Try it
Repeat every record exactly, but keep images out of the copy.
Records to use below:
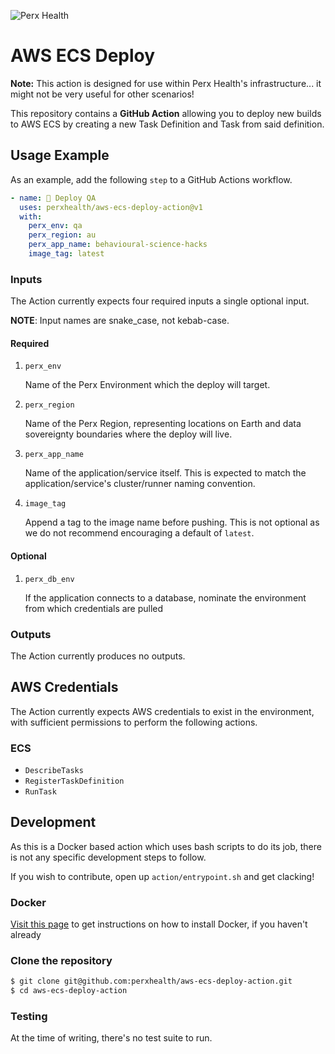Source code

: ![Perx Health](https://user-images.githubusercontent.com/4101096/163123610-9dfa9263-1518-4f5d-8839-9ddc142a513e.png)

# AWS ECS Deploy

**Note:** This action is designed for use within Perx Health's infrastructure...
it might not be very useful for other scenarios!

This repository contains a **GitHub Action** allowing you to deploy new builds
to AWS ECS by creating a new Task Definition and Task from said definition.

## Usage Example

As an example, add the following `step` to a GitHub Actions workflow.

```yaml
- name: 🚀 Deploy QA
  uses: perxhealth/aws-ecs-deploy-action@v1
  with:
    perx_env: qa
    perx_region: au
    perx_app_name: behavioural-science-hacks
    image_tag: latest
```

### Inputs

The Action currently expects four required inputs a single
optional input.

**NOTE**: Input names are snake_case, not kebab-case.

#### Required

1. `perx_env`

    Name of the Perx Environment which the deploy will target.

2. `perx_region`

    Name of the Perx Region, representing locations on Earth and data
    sovereignty boundaries where the deploy will live.

3. `perx_app_name`

    Name of the application/service itself. This is expected to match the
    application/service's cluster/runner naming convention.

4. `image_tag`

    Append a tag to the image name before pushing. This is not optional as we
    do not recommend encouraging a default of `latest`.

#### Optional

1. `perx_db_env`

    If the application connects to a database, nominate the environment
    from which credentials are pulled

### Outputs

The Action currently produces no outputs.

## AWS Credentials

The Action currently expects AWS credentials to exist in the environment, with
sufficient permissions to perform the following actions.

### ECS

- `DescribeTasks`
- `RegisterTaskDefinition`
- `RunTask`

## Development

As this is a Docker based action which uses bash scripts to do its job, there
is not any specific development steps to follow.

If you wish to contribute, open up `action/entrypoint.sh` and get clacking!

### Docker

[Visit this page](https://docs.docker.com/get-docker/) to get instructions on
how to install Docker, if you haven't already

### Clone the repository

```bash
$ git clone git@github.com:perxhealth/aws-ecs-deploy-action.git
$ cd aws-ecs-deploy-action
```

### Testing

At the time of writing, there's no test suite to run.
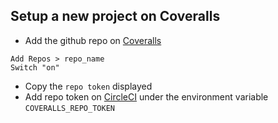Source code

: ## Setup a new project on Coveralls

 - Add the github repo on [Coveralls](https://coveralls.io)
```
Add Repos > repo_name
Switch "on"
```
 - Copy the `repo token` displayed
 - Add repo token on [CircleCI](http://circleci.com) under the environment variable `COVERALLS_REPO_TOKEN`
End of Records to use.
Reply to the task
Source code

: ![Perx Health](https://user-images.githubusercontent.com/4101096/163123610-9dfa9263-1518-4f5d-8839-9ddc142a513e.png)

# AWS ECS Deploy

**Note:** This action is designed for use within Perx Health's infrastructure...
it might not be very useful for other scenarios!

This repository contains a **GitHub Action** allowing you to deploy new builds
to AWS ECS by creating a new Task Definition and Task from said definition.

## Usage Example

As an example, add the following `step` to a GitHub Actions workflow.

```yaml
- name: 🚀 Deploy QA
  uses: perxhealth/aws-ecs-deploy-action@v1
  with:
    perx_env: qa
    perx_region: au
    perx_app_name: behavioural-science-hacks
    image_tag: latest
```

### Inputs

The Action currently expects four required inputs a single
optional input.

**NOTE**: Input names are snake_case, not kebab-case.

#### Required

1. `perx_env`

    Name of the Perx Environment which the deploy will target.

2. `perx_region`

    Name of the Perx Region, representing locations on Earth and data
    sovereignty boundaries where the deploy will live.

3. `perx_app_name`

    Name of the application/service itself. This is expected to match the
    application/service's cluster/runner naming convention.

4. `image_tag`

    Append a tag to the image name before pushing. This is not optional as we
    do not recommend encouraging a default of `latest`.

#### Optional

1. `perx_db_env`

    If the application connects to a database, nominate the environment
    from which credentials are pulled

### Outputs

The Action currently produces no outputs.

## AWS Credentials

The Action currently expects AWS credentials to exist in the environment, with
sufficient permissions to perform the following actions.

### ECS

- `DescribeTasks`
- `RegisterTaskDefinition`
- `RunTask`

## Development

As this is a Docker based action which uses bash scripts to do its job, there
is not any specific development steps to follow.

If you wish to contribute, open up `action/entrypoint.sh` and get clacking!

### Docker

[Visit this page](https://docs.docker.com/get-docker/) to get instructions on
how to install Docker, if you haven't already

### Clone the repository

```bash
$ git clone git@github.com:perxhealth/aws-ecs-deploy-action.git
$ cd aws-ecs-deploy-action
```

### Testing

At the time of writing, there's no test suite to run.
Source code

: ## Setup a new project on Coveralls

 - Add the github repo on [Coveralls](https://coveralls.io)
```
Add Repos > repo_name
Switch "on"
```
 - Copy the `repo token` displayed
 - Add repo token on [CircleCI](http://circleci.com) under the environment variable `COVERALLS_REPO_TOKEN`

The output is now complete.